Part 8 — Detecting Breaks: Evidence, Tools, and Why One Method Is Never Enough¶

Series navigation: 0. Product Contract · 1. Foundations · 2. Symbol Contracts · 3. Type Layout · 4. C++ ABI · 5. Linker & ELF · 6. Transitive Breaks · 7. Designing for Stability · 8. Detecting Breaks

Parts 0–7 explained the mechanisms: what the compiler bakes into a binary, and which changes corrupt that contract. This part turns the telescope around and asks the engineering question: how do you actually catch each of those breaks before you ship?

Three things matter, and this page covers all three:

The general approaches to ABI/API tracking — and the failure mode each one has when used alone.
What evidence each break family requires — matching every family from the break-families table to the minimum input that makes it visible, with the example cases that prove it.
Why classic single-method checkers (libabigail's abidiff, ABICC) are not sufficient — and, just as honestly, where any static tool stops, including abicheck.

Tool-track companion pages: this page teaches the concepts; the precise per-source capability matrix lives in Evidence & Detectability, measured accuracy numbers in Tool Comparison & Benchmarks, and the boundary of static checking in Limitations.

1. The general approaches to ABI/API tracking¶

Every team tracks compatibility somehow, even if only by hope.

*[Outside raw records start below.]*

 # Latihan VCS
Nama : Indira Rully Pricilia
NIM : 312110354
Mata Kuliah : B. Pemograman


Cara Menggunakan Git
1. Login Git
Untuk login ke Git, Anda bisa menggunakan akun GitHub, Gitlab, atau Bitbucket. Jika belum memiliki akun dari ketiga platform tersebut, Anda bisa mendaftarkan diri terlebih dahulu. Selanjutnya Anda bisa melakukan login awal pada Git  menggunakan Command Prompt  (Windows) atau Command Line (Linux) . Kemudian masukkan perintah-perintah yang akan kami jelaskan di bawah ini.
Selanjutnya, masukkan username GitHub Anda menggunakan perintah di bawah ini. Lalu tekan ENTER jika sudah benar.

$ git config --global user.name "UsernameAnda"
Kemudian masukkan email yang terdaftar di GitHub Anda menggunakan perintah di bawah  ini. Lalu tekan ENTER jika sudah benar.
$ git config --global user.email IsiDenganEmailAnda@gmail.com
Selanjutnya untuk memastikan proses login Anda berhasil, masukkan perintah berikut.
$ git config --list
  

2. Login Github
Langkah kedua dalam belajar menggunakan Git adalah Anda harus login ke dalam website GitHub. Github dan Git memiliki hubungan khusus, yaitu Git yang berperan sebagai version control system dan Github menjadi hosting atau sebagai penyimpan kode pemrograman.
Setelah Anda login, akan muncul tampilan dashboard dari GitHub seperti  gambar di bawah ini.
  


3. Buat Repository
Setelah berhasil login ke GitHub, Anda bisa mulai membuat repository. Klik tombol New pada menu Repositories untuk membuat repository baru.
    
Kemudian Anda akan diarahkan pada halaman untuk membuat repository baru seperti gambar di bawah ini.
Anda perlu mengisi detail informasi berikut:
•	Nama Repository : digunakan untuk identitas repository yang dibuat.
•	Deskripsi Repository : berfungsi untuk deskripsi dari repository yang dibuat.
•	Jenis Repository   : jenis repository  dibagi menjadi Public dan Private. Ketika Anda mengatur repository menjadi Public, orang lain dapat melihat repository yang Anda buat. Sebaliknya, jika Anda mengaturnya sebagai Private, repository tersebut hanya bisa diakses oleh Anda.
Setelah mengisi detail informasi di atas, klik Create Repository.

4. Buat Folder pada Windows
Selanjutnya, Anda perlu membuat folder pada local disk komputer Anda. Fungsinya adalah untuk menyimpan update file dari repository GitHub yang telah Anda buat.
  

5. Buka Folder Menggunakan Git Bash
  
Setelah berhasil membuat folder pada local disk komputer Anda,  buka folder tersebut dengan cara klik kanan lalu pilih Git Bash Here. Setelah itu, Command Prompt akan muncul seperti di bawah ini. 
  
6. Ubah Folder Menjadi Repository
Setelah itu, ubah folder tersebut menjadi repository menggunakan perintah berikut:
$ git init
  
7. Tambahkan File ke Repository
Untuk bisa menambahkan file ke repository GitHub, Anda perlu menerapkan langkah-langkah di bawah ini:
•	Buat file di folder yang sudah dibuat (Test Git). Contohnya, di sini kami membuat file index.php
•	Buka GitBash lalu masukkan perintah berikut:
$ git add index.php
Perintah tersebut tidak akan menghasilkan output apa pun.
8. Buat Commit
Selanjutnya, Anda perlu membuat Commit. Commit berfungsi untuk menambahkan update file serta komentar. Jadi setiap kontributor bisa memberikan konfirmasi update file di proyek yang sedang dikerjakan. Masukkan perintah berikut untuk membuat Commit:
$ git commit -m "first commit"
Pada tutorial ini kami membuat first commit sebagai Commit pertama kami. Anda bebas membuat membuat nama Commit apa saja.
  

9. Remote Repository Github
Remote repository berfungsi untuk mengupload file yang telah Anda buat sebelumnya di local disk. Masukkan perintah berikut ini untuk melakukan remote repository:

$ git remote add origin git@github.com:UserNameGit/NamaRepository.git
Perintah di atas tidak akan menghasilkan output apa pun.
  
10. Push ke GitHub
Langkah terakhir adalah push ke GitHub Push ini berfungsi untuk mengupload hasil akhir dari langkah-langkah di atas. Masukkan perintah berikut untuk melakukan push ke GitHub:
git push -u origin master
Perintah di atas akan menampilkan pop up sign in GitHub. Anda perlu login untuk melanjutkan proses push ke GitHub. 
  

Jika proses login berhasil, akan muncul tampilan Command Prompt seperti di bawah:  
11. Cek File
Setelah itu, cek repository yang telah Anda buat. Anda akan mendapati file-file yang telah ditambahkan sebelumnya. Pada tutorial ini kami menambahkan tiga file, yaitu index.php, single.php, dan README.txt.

The approaches below are ordered roughly by how much they observe; each catches something the previous ones cannot, and each has a blind spot that motivates the next.

#	Approach	What it observes	Catches	Blind spot
1	Process discipline — SemVer policy, review checklists, "don't touch public headers" rules	Human judgement	Anything a reviewer happens to notice	Everything a reviewer doesn't notice — layout shifts from an "internal" change, transitive leaks, toolchain flips. Unverifiable by construction.
2	Runtime swap testing — build an app against v1, run it against v2	One consumer's actual usage	Real crashes in the paths the app exercises	Surface the test app doesn't call (usually most of it); silent corruption that doesn't crash; needs a representative app per consumer.
3	Symbol-table diffing — `nm`/`readelf` diff, or any tool run on stripped binaries (L0)	Exported symbol names, versions, SONAME	Removed/renamed symbols, C++ mangled-signature changes, linker metadata drift	Everything that doesn't change a symbol name: struct layout, enum values, vtable order, C parameter types.
4	Debug-info diffing — DWARF/PDB-based tools (L1)	Type layout as compiled: sizes, offsets, enum values, vtables	The whole layout family from Part 3 and most of Part 4	Requires `-g` artifacts (release builds are usually stripped); largely blind to source-level API facts — access control, default arguments, `explicit`, hidden friends — which DWARF doesn't record or tools don't model.
5	Header/AST diffing — compiling public headers and comparing the AST (L2)	The declared source contract	Source-only API breaks, plus scoping: knowing which types are actually public	Blind to binary truth: what was actually exported and with which SONAME/versions, and what flags the shipped binary was really built with.
6	Build- and source-aware overlay (L3/L4)	Compile flags, default-argument values, inline/template bodies, uninstantiated templates	Facts that never reach any shipped artifact — the source-only tail	Highest setup cost; meaningless without the artifact layers underneath it to anchor the shipped-ABI verdict.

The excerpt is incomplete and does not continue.